Por:
Devan Sohier. Tomado de información obrera. Maracaibo 02-04-2020
La
política del gobierno estadounidense ante la epidemia es, cuando menos, errática:
anuncio de cuarentena del Estado de Nueva York y zonas adyacentes inmediatamente
retirado, requisa de General Motors para que produzca respiradores tras semanas
de explicar que el mercado libre llevaría a producirlos... La falta de
decisión, en particular el confinamiento, a nivel federal deja que cada Estado
gestione la propagación de la epidemia a su manera.

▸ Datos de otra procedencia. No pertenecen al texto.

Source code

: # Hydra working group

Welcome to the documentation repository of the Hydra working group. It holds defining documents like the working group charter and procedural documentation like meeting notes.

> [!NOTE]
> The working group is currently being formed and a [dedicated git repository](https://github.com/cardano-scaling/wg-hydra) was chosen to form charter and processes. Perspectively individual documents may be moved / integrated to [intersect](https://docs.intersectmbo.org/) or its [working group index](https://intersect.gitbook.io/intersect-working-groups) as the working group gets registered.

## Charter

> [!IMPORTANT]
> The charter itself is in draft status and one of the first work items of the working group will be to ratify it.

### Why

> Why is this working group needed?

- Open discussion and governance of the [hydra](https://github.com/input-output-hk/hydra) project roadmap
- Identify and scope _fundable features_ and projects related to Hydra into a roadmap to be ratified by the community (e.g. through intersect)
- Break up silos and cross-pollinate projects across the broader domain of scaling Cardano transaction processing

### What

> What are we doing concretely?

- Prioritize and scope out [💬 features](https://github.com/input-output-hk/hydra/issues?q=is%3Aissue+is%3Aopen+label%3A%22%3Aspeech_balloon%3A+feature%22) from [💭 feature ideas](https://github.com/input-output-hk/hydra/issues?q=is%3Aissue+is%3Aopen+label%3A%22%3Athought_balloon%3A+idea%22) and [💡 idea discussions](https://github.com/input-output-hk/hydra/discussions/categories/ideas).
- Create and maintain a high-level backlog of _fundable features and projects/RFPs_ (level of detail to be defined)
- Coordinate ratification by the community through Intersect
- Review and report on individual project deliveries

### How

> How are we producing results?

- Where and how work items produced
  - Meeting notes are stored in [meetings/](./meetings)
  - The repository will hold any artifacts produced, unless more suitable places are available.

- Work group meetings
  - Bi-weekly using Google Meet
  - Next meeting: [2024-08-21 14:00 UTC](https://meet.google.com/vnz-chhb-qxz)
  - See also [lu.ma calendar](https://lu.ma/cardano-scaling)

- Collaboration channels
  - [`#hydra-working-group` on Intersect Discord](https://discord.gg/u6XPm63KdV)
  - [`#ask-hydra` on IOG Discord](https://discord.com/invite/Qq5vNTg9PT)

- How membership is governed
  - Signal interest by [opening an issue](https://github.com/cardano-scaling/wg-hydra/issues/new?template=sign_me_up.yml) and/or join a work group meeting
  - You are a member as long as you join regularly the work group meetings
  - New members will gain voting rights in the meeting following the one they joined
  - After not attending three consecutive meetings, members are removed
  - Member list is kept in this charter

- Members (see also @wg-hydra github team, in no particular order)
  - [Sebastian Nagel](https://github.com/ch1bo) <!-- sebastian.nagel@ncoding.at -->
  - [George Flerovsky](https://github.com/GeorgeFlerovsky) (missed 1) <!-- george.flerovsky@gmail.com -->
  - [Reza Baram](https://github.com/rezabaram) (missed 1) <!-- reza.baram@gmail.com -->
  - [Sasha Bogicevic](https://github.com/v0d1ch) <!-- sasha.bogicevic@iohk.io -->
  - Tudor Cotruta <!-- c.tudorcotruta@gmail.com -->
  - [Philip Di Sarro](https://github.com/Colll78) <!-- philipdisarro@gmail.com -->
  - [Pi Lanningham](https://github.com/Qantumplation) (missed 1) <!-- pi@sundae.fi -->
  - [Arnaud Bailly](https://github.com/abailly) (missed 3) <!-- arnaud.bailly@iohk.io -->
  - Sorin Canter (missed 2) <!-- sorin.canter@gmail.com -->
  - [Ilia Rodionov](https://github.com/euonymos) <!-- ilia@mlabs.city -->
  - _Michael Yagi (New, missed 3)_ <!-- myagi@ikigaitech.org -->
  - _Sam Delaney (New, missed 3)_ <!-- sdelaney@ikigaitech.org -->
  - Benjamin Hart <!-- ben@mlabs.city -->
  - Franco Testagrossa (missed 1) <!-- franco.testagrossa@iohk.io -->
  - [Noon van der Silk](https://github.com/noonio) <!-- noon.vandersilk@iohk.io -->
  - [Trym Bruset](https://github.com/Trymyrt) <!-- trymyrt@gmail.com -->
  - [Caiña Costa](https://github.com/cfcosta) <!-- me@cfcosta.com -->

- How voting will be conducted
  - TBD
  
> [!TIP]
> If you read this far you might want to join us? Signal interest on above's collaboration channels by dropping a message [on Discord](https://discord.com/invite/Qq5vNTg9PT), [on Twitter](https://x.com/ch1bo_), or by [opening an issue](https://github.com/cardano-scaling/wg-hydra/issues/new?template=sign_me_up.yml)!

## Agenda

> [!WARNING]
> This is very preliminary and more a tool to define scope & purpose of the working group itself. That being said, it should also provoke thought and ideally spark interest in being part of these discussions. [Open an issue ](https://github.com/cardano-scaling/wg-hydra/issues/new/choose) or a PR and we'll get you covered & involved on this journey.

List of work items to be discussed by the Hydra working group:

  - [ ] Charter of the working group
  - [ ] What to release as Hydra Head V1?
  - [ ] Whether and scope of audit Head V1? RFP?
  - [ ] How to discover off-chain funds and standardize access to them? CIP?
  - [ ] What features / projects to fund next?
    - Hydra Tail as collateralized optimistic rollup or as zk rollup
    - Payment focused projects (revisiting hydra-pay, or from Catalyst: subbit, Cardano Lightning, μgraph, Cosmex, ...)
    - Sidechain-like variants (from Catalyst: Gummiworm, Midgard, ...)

En este contexto, la
oposición demócrata, la prensa, los sindicatos denuncian con toda razón la
gestión de la crisis.
Pero,
por caótica que sea, hay una coherencia en esta gestión de la crisis: hay que
salvar la economía a cualquier precio; hay que evitar a cualquier precio una
crisis financiera, cuyas repercusiones tras la epidemia serían incontrolables.

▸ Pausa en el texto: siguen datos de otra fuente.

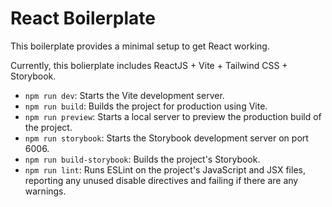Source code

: # React Boilerplate

This boilerplate provides a minimal setup to get React working.

Currently, this bolierplate includes ReactJS + Vite + Tailwind CSS + Storybook.

- `npm run dev`: Starts the Vite development server.
- `npm run build`: Builds the project for production using Vite.
- `npm run preview`: Starts a local server to preview the production build of the project.
- `npm run storybook`: Starts the Storybook development server on port 6006.
- `npm run build-storybook`: Builds the project's Storybook.
- `npm run lint`: Runs ESLint on the project's JavaScript and JSX files, reporting any unused disable directives and failing if there are any warnings.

La crisis financiera de 2008 dejó profundas huellas. Lo que se avecina podría
desestabilizar el conjunto de la economía norteamericana y el conjunto de su
sistema político. Las bolsas se derrumban. Hay que retrotraerse a los años 80
(en una situación muy distinta a la actual) para ver tales caídas en una
jornada. El comercio mundial está paralizado. La economía estadounidense,
potenciada por el endeudamiento masivo de las empresas, estaba ya al borde de
una crisis más grave que la de 2008.
Los primeros efectos de esta crisis han
golpeado ya de lleno a los trabajadores estadounidenses: la Oficina de
Estadísticas del Secretariado del Trabajo acaba de anunciar que en la semana
del 15 al 21 de marzo se han inscrito en el paro 2,9 millones de personas: en
una semana, el número de desempleados se ha multiplicado por más de 10,
superando todas las estadísticas del paro desde que se contabilizan.

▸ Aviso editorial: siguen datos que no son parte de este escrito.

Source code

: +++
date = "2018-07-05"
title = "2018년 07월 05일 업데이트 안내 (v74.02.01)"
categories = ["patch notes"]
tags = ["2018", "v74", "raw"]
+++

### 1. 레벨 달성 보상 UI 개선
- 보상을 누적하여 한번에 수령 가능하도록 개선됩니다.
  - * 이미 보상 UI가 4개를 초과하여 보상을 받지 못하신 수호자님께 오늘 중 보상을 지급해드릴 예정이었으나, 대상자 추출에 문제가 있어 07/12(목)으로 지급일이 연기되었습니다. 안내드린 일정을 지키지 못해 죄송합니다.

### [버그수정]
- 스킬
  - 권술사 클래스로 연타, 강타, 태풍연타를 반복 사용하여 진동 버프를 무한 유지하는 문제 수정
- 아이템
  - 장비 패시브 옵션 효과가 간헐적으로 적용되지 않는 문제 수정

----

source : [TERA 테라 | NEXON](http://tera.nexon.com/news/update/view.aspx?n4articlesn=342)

Si todo el mundo critica a Trump por su falta
de respuesta federal en relación al confinamiento, el Senado acaba de aprobar
por unanimidad una ley en respuesta a esta epidemia. Esta ley, llamada Ley para
la Ayuda, el Apoyo y la Seguridad Económica frente al Coronavirus, inyecta 2
billones de dólares de fondos federales para responder a la epidemia. De esos 2
billones, 550 000 millones se destinan a ayudas a las familias y a la cobertura
de paro; 117 000 se destinan a la industria médica (aunque no para la
adquisición de las necesarias protecciones para los sanitarios, como había
exigido el sindicato de enfermeros NNU). El resto (dos tercios del total)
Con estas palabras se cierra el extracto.